Lecz nurt potopu szedł przez te płaszczyzny, 
Nie zostawiwszy dróg swojego rycia, 
I hordy ludów wyszły z tej ojczyzny, 
Nie zostawiwszy śladów swego życia; 
I gdzieś daleko na alpejskiej skale 
Ślad zostawiły stąd przybyłe fale, 
I jeszcze dalej, na Rzymu pomnikach, 
O stąd przybyłych mówią rozbójnikach. 
Kraina pusta, biała i otwarta 
Jak zgotowana do pisania karta — 
Czyż na niej pisać będzie palec boski, 
I ludzi dobrych używszy za głoski, 
Czyliż tu skreśli prawdę świętej wiary, 
Że miłość rządzi plemieniem człewieczem, 
Że trofeami świata są: ofiary? 
Czyli też Boga nieprzyjaciel stary 
Przyjdzie i w księdze tej wyryje mieczem, 
Że ród człowieczy ma być w więzy kuty, 
Że trofeami ludzkości są: knuty? 
Po polach białych, pustych, wiatr szaleje, 
Bryły zamieci odrywa i ciska, 
Lecz morze śniegów wzdęte nie czernieje, 
Wyzwane wichrem powstaje z łożyska 
I znowu, jakby nagle skamieniałe, 
Pada ogromne, jednostajne, białe. 
Czasem ogromny huragan wylata 
Prosto z biegunów; niewstrzymany w biegu, 
Aż do Euxinu1 równinę zamiata, 
Po całej drodze miecąc chmury śniegu; 
Często podróżne kibitki zakopie, 
Jak symum błędnych Libów przy Kanopie. 
Powierzchnie białych, jednostajnych śniegów 
Gdzieniegdzie ściany czarniawe przebodły 
I sterczą na kształt wysp i lądu brzegów: 
To są północne świerki, sosny, jodły. 
Gdzieniegdzie drzewa siekierą zrąbane: 
Odarte i w stos złożone poziomy, 
Tworzą kształt dziwny, jakby dach i ścianę, 
I ludzi kryją, i zowią się: domy. 
Dalej tych stosów rzucone tysiące 
Na wielkim polu, wszystkie jednej miary: 
Jak kitki czapek, dmą z kominów pary, 
Jak ładownice, okienka błyszczące; 
Tam domy rzędem szykowane w pary, 
Tam czworobokiem, tam kształtnym obwodem; 
I taki domów pułk zowie się: grodem. 
Spotykam ludzi — z rozrosłymi barki, 
Z piersią szeroką, z otyłymi karki; 
Jako zwierzęta i drzewa północy, 
Pełni czerstwości i zdrowia, i mocy. 
Lecz twarz każdego jest jak ich kraina, 
Pusta, otwarta i dzika równina; 
I z ich serc, jako z wulkanów podziemnych, 
Jeszcze nie przeszedł ogień aż do twarzy, 
Ani się w ustach rozognionych żarzy, 
Ani zastyga w czoła zmarszczkach ciemnych — 
Jak w twarzach ludzi wschodu i zachodu, 
Przez które przeszło tyle po kolei 
Podań i zdarzeń, żalów i nadziei, 
Że każda twarz jest pomnikiem narodu. 
Tu oczy ludzi, jak miasta tej ziemi, 
Wielkie i czyste — i nigdy zgiełk duszy 
Niezwykłym rzutem źrenic nie poruszy: 
Nigdy ich długa żałość nie zaciemi; 
Z daleka patrząc, — wspaniałe, przecudne; 
Wszedłszy do środka, — puste i bezludne. 

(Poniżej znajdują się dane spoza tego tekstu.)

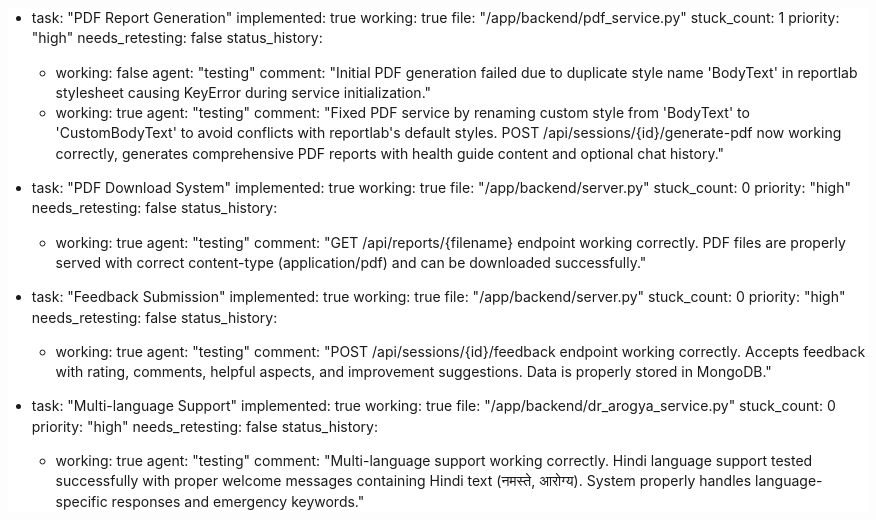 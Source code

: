   - task: "PDF Report Generation"
    implemented: true
    working: true
    file: "/app/backend/pdf_service.py"
    stuck_count: 1
    priority: "high"
    needs_retesting: false
    status_history:
      - working: false
        agent: "testing"
        comment: "Initial PDF generation failed due to duplicate style name 'BodyText' in reportlab stylesheet causing KeyError during service initialization."
      - working: true
        agent: "testing"
        comment: "Fixed PDF service by renaming custom style from 'BodyText' to 'CustomBodyText' to avoid conflicts with reportlab's default styles. POST /api/sessions/{id}/generate-pdf now working correctly, generates comprehensive PDF reports with health guide content and optional chat history."

  - task: "PDF Download System"
    implemented: true
    working: true
    file: "/app/backend/server.py"
    stuck_count: 0
    priority: "high"
    needs_retesting: false
    status_history:
      - working: true
        agent: "testing"
        comment: "GET /api/reports/{filename} endpoint working correctly. PDF files are properly served with correct content-type (application/pdf) and can be downloaded successfully."

  - task: "Feedback Submission"
    implemented: true
    working: true
    file: "/app/backend/server.py"
    stuck_count: 0
    priority: "high"
    needs_retesting: false
    status_history:
      - working: true
        agent: "testing"
        comment: "POST /api/sessions/{id}/feedback endpoint working correctly. Accepts feedback with rating, comments, helpful aspects, and improvement suggestions. Data is properly stored in MongoDB."

  - task: "Multi-language Support"
    implemented: true
    working: true
    file: "/app/backend/dr_arogya_service.py"
    stuck_count: 0
    priority: "high"
    needs_retesting: false
    status_history:
      - working: true
        agent: "testing"
        comment: "Multi-language support working correctly. Hindi language support tested successfully with proper welcome messages containing Hindi text (नमस्ते, आरोग्य). System properly handles language-specific responses and emergency keywords."
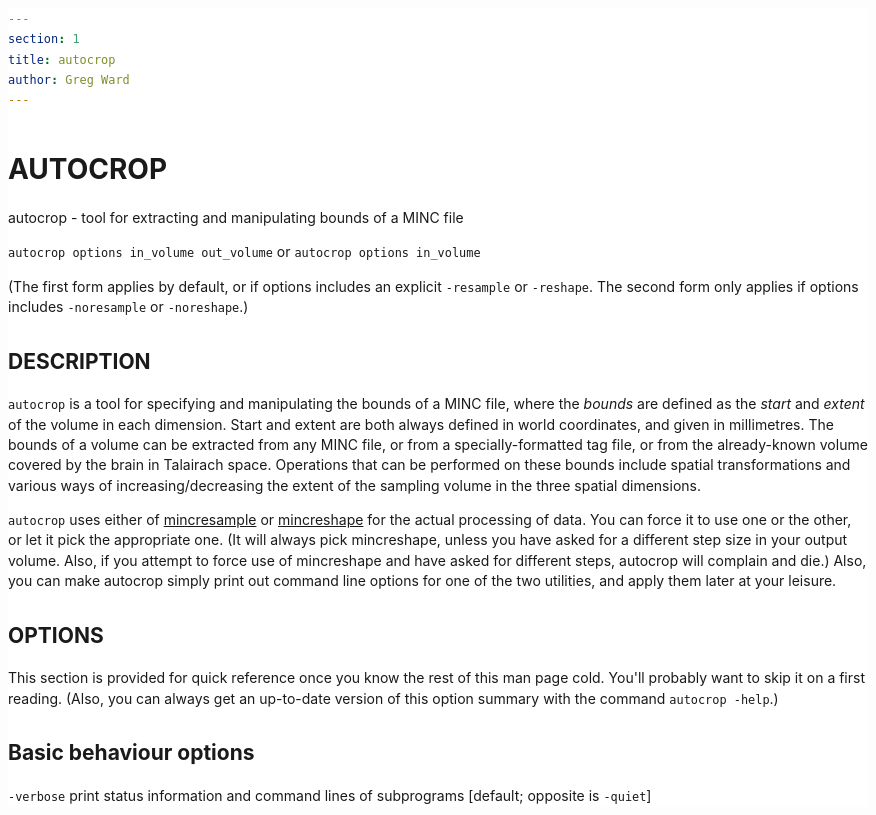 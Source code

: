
 ```yaml
---
section: 1
title: autocrop
author: Greg Ward
---
```

# AUTOCROP

autocrop - tool for extracting and manipulating bounds of a MINC file

`autocrop options in_volume out_volume`
or 
`autocrop options in_volume`

(The first form applies by default, or if options includes an explicit `-resample` 
or `-reshape`. The second form only applies if options includes `-noresample` or 
`-noreshape`.) 

## DESCRIPTION

`autocrop` is a tool for specifying and manipulating the bounds of a MINC file, 
where the *bounds* are defined as the *start* and *extent* of the volume in each 
dimension. Start and extent are both always defined in world coordinates, and 
given in millimetres. The bounds of a volume can be extracted from any MINC 
file, or from a specially-formatted tag file, or from the already-known volume 
covered by the brain in Talairach space. Operations that can be performed on 
these bounds include spatial transformations and various ways of 
increasing/decreasing the extent of the sampling volume in the three spatial 
dimensions.

`autocrop` uses either of [mincresample](mincresample) or [mincreshape](mincreshape) for the actual 
processing of data. You can force it to use one or the other, or let it pick the 
appropriate one. (It will always pick mincreshape, unless you have asked for a 
different step size in your output volume. Also, if you attempt to force use of 
mincreshape and have asked for different steps, autocrop will complain and die.) 
Also, you can make autocrop simply print out command line options for one of the 
two utilities, and apply them later at your leisure.

## OPTIONS

This section is provided for quick reference once you know the rest of this man 
page cold. You'll probably want to skip it on a first reading. (Also, you can 
always get an up-to-date version of this option summary with the command 
`autocrop -help`.)

## Basic behaviour options


`-verbose` print status information and command lines of subprograms [default; 
opposite is `-quiet`]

Ciało tych ludzi, jak gruba tkanica2, 
W której zimuje dusza gąsienica, 
Nim sobie piersi do lotu wyrobi, 
Skrzydła wyprzędzie, wytcze3 i ozdobi; 
Ale gdy słońce wolności zaświeci, 
Jakiż z powłoki tej owad wyleci? 
Czy motyl jasny wzniesie się nad ziemię, 
Czy ćma wypadnie, brudne nocy plemię? 
Na wskroś pustyni krzyżują się drogi, 
Nie przemysł kupców ich ciągi wymyślił, 
Nie wydeptały ich karawan nogi; 
Car ze stolicy palcem je nakryślił. 
Gdy z polską wioską spotkał się ubogą, 
Jeżeli trafił w polskich zamków ściany, 
Wioska i zamek wnet z ziemią zrównany. 
I car ruiny ich zasypał — drogą. 
Dróg tych nie dojrzeć w polu między śniegi, 
Ale śród puszczy dośledzi je oko: 
Proste i długie na północ się wloką; 
Świecą się w lesie, jak w skałach rzek biegi. 
I po tych drogach któż jeździ? — Tu cwałem 
Konnica wali przyprószona śniegiem, 
A stamtąd czarnym piechota szeregiem 
Między dział, wozów i kibitek wałem. 
Te pułki podług carskiego ukazu 
Ciągną ze wschodu, by walczyć z północą; 
Tamte z północy idą do Kaukazu; 
Żaden z nich nie wie, gdzie idzie i po co? 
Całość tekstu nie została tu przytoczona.